- Specialty: Immunology, hematology

= Heavy chain disease =

Heavy chain disease is a form of paraproteinemia and plasma cell dyscrasia that involves the proliferation of cells producing immunoglobulin heavy chains.

This disease is characterized by an excessive production of heavy chains that are short and truncated. These heavy chain disease proteins have various deletions, mainly in their amino-terminal part, which causes the heavy chains to lose the ability to form disulfide bonds with the light chains. The defect in the immunoglobulins presumably arises during somatic hypermutation. Deletion of the N-terminal part of the heavy chain disease protein leads to aggregation and signaling of the B cell receptor, presumably due to the loss of the anti-aggregating properties of the light chain.

==Classification==
There are four forms:
- alpha chain disease (Seligmann's disease)
- gamma chain disease (Franklin's disease)
- mu chain disease
- delta chain disease

===IgA/αHCD===
The most common type of heavy chain disease is the IgA type, known as αHCD. The most common type of αHCD is the gastrointestinal form (known as immunoproliferative small intestine disease or IPSID), but it has also been reported in the respiratory tract, and other areas of the body.

===IgG/γHCD===
Franklin's disease (gamma heavy chain disease)
It is a very rare B-cell lymphoplasma cell proliferative disorder which may be associated with autoimmune diseases and infection is a common characteristic of the disease. It is characterized by lymphadenopathy, fever, anemia, malaise, hepatosplenomegaly, and weakness. The most distinctive symptom is palatal edema, caused by nodal involvement of Waldeyer's ring.
Diagnosis is made by the demonstration of an anomalous serum M component that reacts with anti-IgG but not anti-light chain reagents. Bone marrow examination is usually nondiagnostic.
Patients usually have a rapid downhill course and die of infection if left untreated or misdiagnosed.

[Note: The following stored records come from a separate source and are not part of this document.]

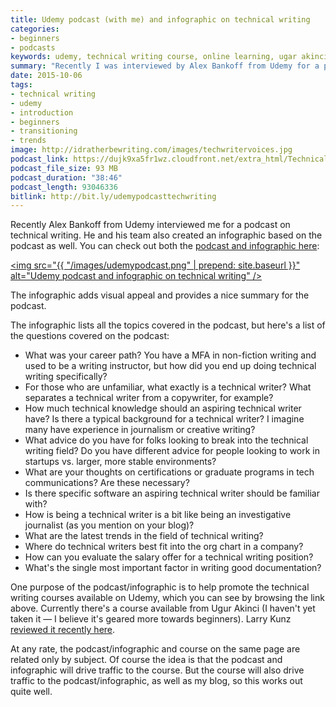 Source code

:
 ```yaml
---
title: Udemy podcast (with me) and infographic on technical writing
categories:
- beginners
- podcasts
keywords: udemy, technical writing course, online learning, ugar akinci
summary: "Recently I was interviewed by Alex Bankoff from Udemy for a podcast on the field of technical writing. The Udemy team also created an infographic about the topics covered in the podcast."
date: 2015-10-06
tags:
- technical writing
- udemy
- introduction
- beginners
- transitioning
- trends
image: http://idratherbewriting.com/images/techwritervoices.jpg
podcast_link: https://dujk9xa5fr1wz.cloudfront.net/extra_html/TechnicalWritingPodcast/Tom+Johnson+Edited+(1).mp3
podcast_file_size: 93 MB
podcast_duration: "38:46"
podcast_length: 93046336
bitlink: http://bit.ly/udemypodcasttechwriting
---
```


Recently Alex Bankoff from Udemy interviewed me for a podcast on technical writing. He and his team also created an infographic based on the podcast as well. You can check out both the [podcast and infographic here](https://www.udemy.com/technical-writing-and-editing/#interview):

<a href="https://www.udemy.com/technical-writing-and-editing/#interview"><img src="{{ "/images/udemypodcast.png" | prepend: site.baseurl }}" alt="Udemy podcast and infographic on technical writing" /></a>

The infographic adds visual appeal and provides a nice summary for the podcast.

The infographic lists all the topics covered in the podcast, but here's a list of the questions covered on the podcast:

* What was your career path? You have a MFA in non-fiction writing and used to be a writing instructor, but how did you end up doing technical writing specifically?
* For those who are unfamiliar, what exactly is a technical writer? What separates a technical writer from a copywriter, for example? 
* How much technical knowledge should an aspiring technical writer have? Is there a typical background for a technical writer? I imagine many have experience in journalism or creative writing?
* What advice do you have for folks looking to break into the technical writing field? Do you have different advice for people looking to work in startups vs. larger, more stable environments?
* What are your thoughts on certifications or graduate programs in tech communications? Are these necessary?
* Is there specific software an aspiring technical writer should be familiar with?
* How is being a technical writer is a bit like being an investigative journalist (as you mention on your blog)?
* What are the latest trends in the field of technical writing?
* Where do technical writers best fit into the org chart in a company?
* How can you evaluate the salary offer for a technical writing position?
* What's the single most important factor in writing good documentation?

One purpose of the podcast/infographic is to help promote the technical writing courses available on Udemy, which you can see by browsing the link above. Currently there's a course available from Ugur Akinci (I haven't yet taken it &mdash; I believe it's geared more towards beginners). Larry Kunz [reviewed it recently here](https://larrykunz.wordpress.com/2015/07/28/review-learn-technical-writing-online-course-from-udemy/).

At any rate, the podcast/infographic and course on the same page are related only by subject. Of course the idea is that the podcast and infographic will drive traffic to the course. But the course will also drive traffic to the podcast/infographic, as well as my blog, so this works out quite well.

Patients with Franklin disease usually have a history of progressive weakness, fatigue, intermittent fever, night sweats and weight loss and may present with lymphadenopathy (62%), splenomegaly (52%) or hepatomegaly (37%). The fever is considered secondary to impaired cellular and humoral immunity, and thus recurrent infections are the common clinical presentation in Franklin disease. Weng et al. described the first case of Penicillium sp. infection in a patient with Franklin disease and emphasized the importance of proper preparation for biopsy, complete hematologic investigation, culture preparation and early antifungal coverage to improve the outcome.

The γHCD can be divided into three categories based on the various clinical and pathological features. These categories are disseminated lymphoproliferative disease, localized proliferative disease and no apparent proliferative disease.
- Disseminated lymphoproliferative disease is found in 57–66% of patients diagnosed with γHCD. Lymphadenopathy and constitutional symptoms are the usual features.
- Localized proliferative disease is found in approximately 25% of γHCD patients. This is characterized by a localization of the mutated heavy chains in extramedullary tissue, or solely in the bone marrow.
- No apparent proliferative disease is seen in 9–17% of patients with γHCD, and there is almost always an underlying autoimmune disorder.

===IgM/μHCD===
The IgM type of heavy chain disease, μHCD, is often misdiagnosed as chronic lymphoid leukemia (CLL) because the two diseases are often associated with each other and show similar symptoms.